Krisis Indonesia terjadi karena dalam menjalankan Reformasi banyak elite politik yang menempuh trayek yang salah: mempertahankan yang buruk, membuang yang baik. Tradisi korupsi lebih giat dipertahankan, tetapi tradisi pelayanan publik lebih malas dikembangkan. Kepedulian kuasa lebih diarahkan untuk mempertahankan kekuasaan dengan kiat korupsi, kolusi dan nepotisme yang lebih bebal. Ketimbang mengembangkan nilai-nilai baru pemerintahan yang baik dan bersih.

Nilai kehidupan

Luput dari keinsyafan, bahwa nilai kehidupan tidaklah ditentukan oleh tahun-tahun dalam kehidupan kita. Melainkan, oleh kehidupan kita dalam tahun-tahun tersebut. Bukan berapa lama kita berkuasa, melainkan nilai apa yang kita berikan selama berkuasa. Sebaik-baiknya kekuasaan adalah semakin lama berkuasa, makin banyak kebaikan yang ditanam. Seburuk-buruknya kekuasaan adalah semakin lama berkuasa, makin banyak keburukan yang ditinggalkan.

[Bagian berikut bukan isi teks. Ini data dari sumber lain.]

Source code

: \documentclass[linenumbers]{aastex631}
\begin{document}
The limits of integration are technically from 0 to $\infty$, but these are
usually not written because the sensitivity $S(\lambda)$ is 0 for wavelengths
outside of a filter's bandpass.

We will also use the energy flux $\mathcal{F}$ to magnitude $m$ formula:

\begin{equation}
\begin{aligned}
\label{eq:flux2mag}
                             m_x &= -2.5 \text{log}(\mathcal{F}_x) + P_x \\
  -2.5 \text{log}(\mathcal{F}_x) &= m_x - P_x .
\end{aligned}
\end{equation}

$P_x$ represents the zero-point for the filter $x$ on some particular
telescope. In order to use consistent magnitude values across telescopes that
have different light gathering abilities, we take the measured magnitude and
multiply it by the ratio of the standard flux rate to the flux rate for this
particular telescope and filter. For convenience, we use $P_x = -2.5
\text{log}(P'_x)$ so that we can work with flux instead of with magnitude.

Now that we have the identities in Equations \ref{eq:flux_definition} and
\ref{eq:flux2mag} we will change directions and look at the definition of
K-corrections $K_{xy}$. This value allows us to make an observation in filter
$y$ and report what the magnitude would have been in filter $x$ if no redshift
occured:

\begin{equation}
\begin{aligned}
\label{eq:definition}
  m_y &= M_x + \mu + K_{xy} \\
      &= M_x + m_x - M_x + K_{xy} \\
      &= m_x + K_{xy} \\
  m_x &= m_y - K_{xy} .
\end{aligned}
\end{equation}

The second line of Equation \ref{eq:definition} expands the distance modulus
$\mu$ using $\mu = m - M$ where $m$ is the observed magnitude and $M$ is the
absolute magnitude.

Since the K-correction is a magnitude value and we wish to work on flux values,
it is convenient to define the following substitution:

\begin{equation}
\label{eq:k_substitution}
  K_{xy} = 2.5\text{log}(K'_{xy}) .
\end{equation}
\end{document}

Pangkal keburukan kekuasaan bermula ketika orang lebih terobsesi “cinta kekuasaan” (the love of power) ketimbang “kekuasaan untuk mencintai” (the power to love). Krisis kenegaraan di negeri ini terjadi karena jagat politik lebih didekap oleh orang-orang yang mencintai kekuasaan ketimbang kekuasaan untuk mencintai.

Di dalam krisis yang membutuhkan kekuasaan yang lebih bertanggung jawab pada kebaikan hidup bersama, para pemimpin justru lebih mencintai kekuasaan yang melayani kepentingannya sendiri. Seperti ironi yang dikeluhkan Thomas Paine, “Ada saat-saat yang menguji jiwa manusia. Tentara tua (summer soldier) dan patriot muda (sunshine patriot), dalam krisis ini, menghindarkan diri dari pelayanan terhadap negerinya.”

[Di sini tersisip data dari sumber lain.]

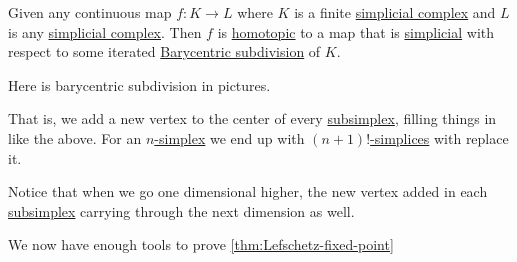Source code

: \begin{theorem}\label{thm:simplicial-approximation-theorem}
	Given any continuous map \(f \colon K \to L\) where \(K\) is a finite \hyperref[def:simplicial-complex]{simplicial complex} and
	\(L\) is any \hyperref[def:simplicial-complex]{simplicial complex}. Then \(f\) is \hyperref[def:homotopic]{homotopic} to a map
	that is \hyperref[def:simplicial-map]{simplicial} with respect to some iterated \hyperref[eg:Barycentric-subdivision]{Barycentric subdivision} of \(K\).
\end{theorem}
\begin{eg}\label{eg:Barycentric-subdivision}
	Here is barycentric subdivision in pictures.
	\begin{figure}[H]
		\centering
		\label{fig:eg:barycentric-subdivision}
	\end{figure}
	That is, we add a new vertex to the center of every \hyperref[def:subsimplex]{subsimplex}, filling things in like the above.
	For an \hyperref[def:standard-simplex]{\(n\)-simplex} we end up with \hyperref[def:standard-simplex]{\((n + 1)!\)-simplices} with replace it.
	\begin{note}
		Notice that when we go one dimensional higher, the new vertex added in each \hyperref[def:subsimplex]{subsimplex} carrying through the next
		dimension as well.
	\end{note}
\end{eg}

We now have enough tools to prove \autoref{thm:Lefschetz-fixed-point}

Kemiskinan terparah bangsa ini bukanlah kemiskinan sumberdaya, melainkan kemiskinan jiwa. Di tangan para pemimpin dengan mental pengemis, yang tak bisa memberi-melayani, hanya bisa diberi-dilayani. Seberapa banyak pun kekayaan sumberdaya yang kita miliki tak akan membawa kesejahteraan bagi rakyatnya.

Oleh karena itu, pada momen menjelang kelahiran kembali semua orang di tahun baru nanti, yang perlu kita hidupkan adalah kekayaan jiwa: the power of love. Cinta adalah obat bagi yang sakit, lilin bagi kegelapan, dan harapan bagi kebuntuan.

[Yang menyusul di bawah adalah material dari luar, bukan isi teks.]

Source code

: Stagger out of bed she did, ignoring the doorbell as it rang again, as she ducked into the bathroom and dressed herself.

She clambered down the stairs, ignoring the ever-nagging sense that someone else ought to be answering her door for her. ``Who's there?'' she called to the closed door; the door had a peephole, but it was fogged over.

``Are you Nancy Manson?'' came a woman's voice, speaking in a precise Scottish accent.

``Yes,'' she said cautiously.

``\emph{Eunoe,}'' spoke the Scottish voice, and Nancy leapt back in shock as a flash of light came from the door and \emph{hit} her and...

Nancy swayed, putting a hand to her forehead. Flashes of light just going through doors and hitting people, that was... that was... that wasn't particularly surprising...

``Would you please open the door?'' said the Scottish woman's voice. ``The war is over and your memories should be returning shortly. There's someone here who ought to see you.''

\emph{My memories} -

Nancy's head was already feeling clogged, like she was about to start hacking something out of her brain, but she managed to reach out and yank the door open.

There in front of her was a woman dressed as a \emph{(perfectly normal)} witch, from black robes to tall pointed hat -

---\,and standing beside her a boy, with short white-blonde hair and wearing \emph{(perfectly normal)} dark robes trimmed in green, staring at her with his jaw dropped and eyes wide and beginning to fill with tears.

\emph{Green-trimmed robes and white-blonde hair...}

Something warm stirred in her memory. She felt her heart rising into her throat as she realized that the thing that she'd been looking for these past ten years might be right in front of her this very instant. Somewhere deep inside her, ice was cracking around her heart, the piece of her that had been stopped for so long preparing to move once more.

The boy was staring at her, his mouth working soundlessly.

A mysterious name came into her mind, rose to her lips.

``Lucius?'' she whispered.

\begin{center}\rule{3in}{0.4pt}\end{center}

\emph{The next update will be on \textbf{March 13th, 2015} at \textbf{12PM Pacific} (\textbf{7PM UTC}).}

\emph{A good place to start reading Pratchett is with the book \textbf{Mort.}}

Kebanyakan penyakit ditimbulkan oleh kalbu yang kusut. Kekusutan jiwa dihantarkan ke dalam tubuh, menimbulkan ketegangan antara hati yang sakit dan tubuh yang sehat, berujung pada kerontokan. Obat paling mujarab untuk sakit mental, menurut Sigmund Freud, adalah cinta. Sedemikian kuatnya daya kuratif cinta sehingga Freud memandang “psikoanalisis pada hakikatnya merupakan pengobatan lewat cinta”.

Cinta menimbulkan banyak perbedaan. Orang yang bangkit dari keterpurukan kerap menuding kasih orangtua atau guru yang memotivasinya untuk berubah secara positif. Secara historis, jalan cinta inilah yang membuka jalan pembebasan Indonesia; membuat ide nasionalisme berpendar dari lingkaran “wong elite” menjadi kesadaran “wong alit” (kecil).

Mengenali arah perjuangan

Bung Karno mengingatkan, seorang pemimpin dengan ketulusan cinta kepada bangsanya harus mampu membujuk rakyat untuk mengenali arah perjuangan yang hendak dituju. Pemimpin harus dapat membangkitkan keyakinan jika mereka mampu mencapai tujuan. Dan pemimpin harus bisa mendorong rakyat bertindak menggapai tujuan yang telah ditetapkan. Inilah yang disebut Soekarno sebagai trilogi daya cinta kepemimpinan: spirit kebangsaan, tekad kebangsaan, dan perbuatan kebangsaan.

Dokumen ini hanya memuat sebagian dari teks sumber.